Scott Kubie: ETFs are definitely our preferred investment vehicle. As you sort of trace the ideas that we have of risk budgeting, one of the key aspects of that is being able to know what the risk is in the investments you make.

And one of the great things about ETFs are that they list their investments out there every day. They have rule-based strategies, as opposed to active management. They don’t change a lot from day to day.

When they change, they tell you what the new security weightings are, and that makes them very advantageous for us to manage risk. It also helps us manage our asset allocation globally, and allows lots of different opportunities in asset classes in order to do that.

We’ll own, for instance, an iShares S&P 500 (IVV). It's one ETF that we own that’s sort of core diversification. But we also might end up owning the iShares Germany ETF (EWG). That would be a great example where we can take advantage of an opportunity overseas, and in an economy within Europe that’s very, very strong.

Right now, our strongest overweight position tends to be more in the US, and then also some in emerging markets. We tended to be underweight Europe and Japan pretty heavily, because of their just very weak economies, and the strong challenges that they face both politically as well as economically over the long haul.
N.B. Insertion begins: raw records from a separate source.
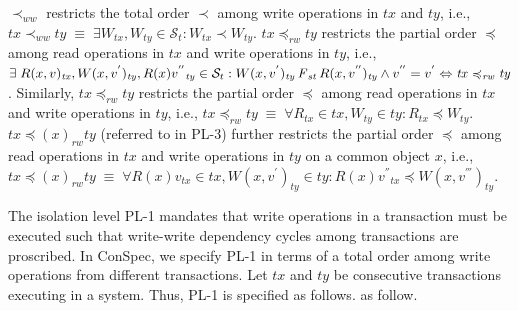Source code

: \documentclass[acmlarge, ,11pt]{acmart}
\begin{document}
  $\prec_{\mathit{ww}}$ restricts the total order $\prec$ among write operations in $\mathit{tx}$ and $\mathit{ty}$, i.e., $\mathit{tx} \prec_{\mathit{ww}} \mathit{ty}  \;  \equiv \; \exists {\mathit{W}}_ \mathit{tx}, {\mathit{W}}_ \mathit{ty} \in \mathcal{S}_t: {\mathit{W}}_ \mathit{tx} \prec {\mathit{W}}_ \mathit{ty}$. $\mathit{tx} \preccurlyeq_{\mathit{rw}} \mathit{ty}$ restricts the partial order $\preccurlyeq$ among read operations in $\mathit{tx}$ and write operations in $\mathit{ty}$, i.e., $\exists \; R(x,v)_{\mathit{tx}}, W(x,v^{'})_{\mathit{ty}}, R(x){v^{''}}_{\mathit{ty}} \in  \mathcal{S}_t:  W(x,v^{'})_{\mathit{ty}} \operatorname{\it F}_\mathit{st} R(x,v^{''})_{\mathit{ty}} \wedge  v^{''} = v^{'}  \Leftrightarrow \mathit{tx} \preccurlyeq_{\mathit{rw}} \mathit{ty}$.  Similarly,  $\mathit{tx} \preccurlyeq_{\mathit{rw}} \mathit{ty}$ restricts the partial order $\preccurlyeq$ among read operations in $\mathit{tx}$ and write operations in $\mathit{ty}$, i.e., $\mathit{tx} \preccurlyeq_{\mathit{rw}} \mathit{ty}  \;  \equiv \; \forall {\mathit{R}}_ \mathit{tx} \in \mathit{tx}, {\mathit{W}}_ \mathit{ty} \in \mathit{ty}: {\mathit{R}}_ \mathit{tx} \preccurlyeq {\mathit{W}}_ \mathit{ty}$.  $\mathit{tx} \preccurlyeq(x)_{\mathit{rw}} \mathit{ty}$  (referred to in PL-3) further restricts the partial order $\preccurlyeq$ among read operations in $\mathit{tx}$ and write operations in $\mathit{ty}$ on a common object $x$, i.e., $\mathit{tx} \preccurlyeq(x)_{\mathit{rw}} \mathit{ty}  \;  \equiv \; \forall {\mathit{R}}(x){v}_ \mathit{tx} \in \mathit{tx}, {\mathit{W}}(x,v^{'})_ \mathit{ty} \in \mathit{ty}: {\mathit{R}}(x){v^{''}}_ \mathit{tx} \preccurlyeq {\mathit{W}}(x,v^{'''})_ \mathit{ty}$. 
  \par The isolation level PL-1 mandates that write operations in  a transaction must be executed such that write-write
 dependency cycles among transactions are proscribed. In ConSpec, we specify PL-1 in terms of a total order among write operations from different transactions. Let $\mathit{tx}$ and $\mathit{ty}$  be consecutive transactions executing in a system.  Thus, PL-1 is specified as follows. 
 as follow.
\end{document}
ETFs have been our preferred investment vehicle really since 2002, so we’ve been doing that for a long time. In fact, managing ETF separate accounts all the way back to the year 2001, so we have a long history with what still is a relatively new and definitely dynamic place to be, as far as an investment manager.
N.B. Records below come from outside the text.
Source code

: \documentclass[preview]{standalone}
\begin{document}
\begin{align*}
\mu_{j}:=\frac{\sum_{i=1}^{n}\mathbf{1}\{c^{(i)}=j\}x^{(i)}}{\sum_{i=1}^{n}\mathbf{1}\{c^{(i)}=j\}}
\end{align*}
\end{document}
Kate Stalter: Is this the way that you get exposure to different asset classes—equities, fixed income—or are there indeed some other ways, other types of investments that you do use?

Scott Kubie: You know, that’s our primary way. We have different places where CLS might be asked by a financial advisor to manage one of their clients’ monies inside the American Funds, or inside a variable annuity, or something where we’re somewhat constrained to the choices that are available based on that investment policy.

But when we have the choice, we definitely are an ETF advocate. We think that their low expenses and all the other advantages I mentioned, are just a super place to go.

And also, even to head back to that managed-income strategy, we’ve seen that ETFs have gotten more narrow in their focus, but they’re also still stable at the same time. So you can go out and buy a global real estate ex-US ETF that has a very nice yield to it, and know exactly what you’re owning and have access to that. And that’s a great opportunity throughout there.

Or an emerging-market income fund, either a bond or an equity, they all exist. And so the ability to really dial in the exact exposure that you’re looking for is a lot easier in ETFs.

It would be hard for us as a US- based manager to have trading relationships all over the world, and purchase all of those individual securities. And so the ETF is a very, very efficient and effective way for us to do what we want to do.

And then as investment environments change, risk changes, and as opportunity changes, we can move out of those assets or adjust those allocations, and move that money somewhere else where it’s likely to earn a better return for investors for the risk that they’re able to bear.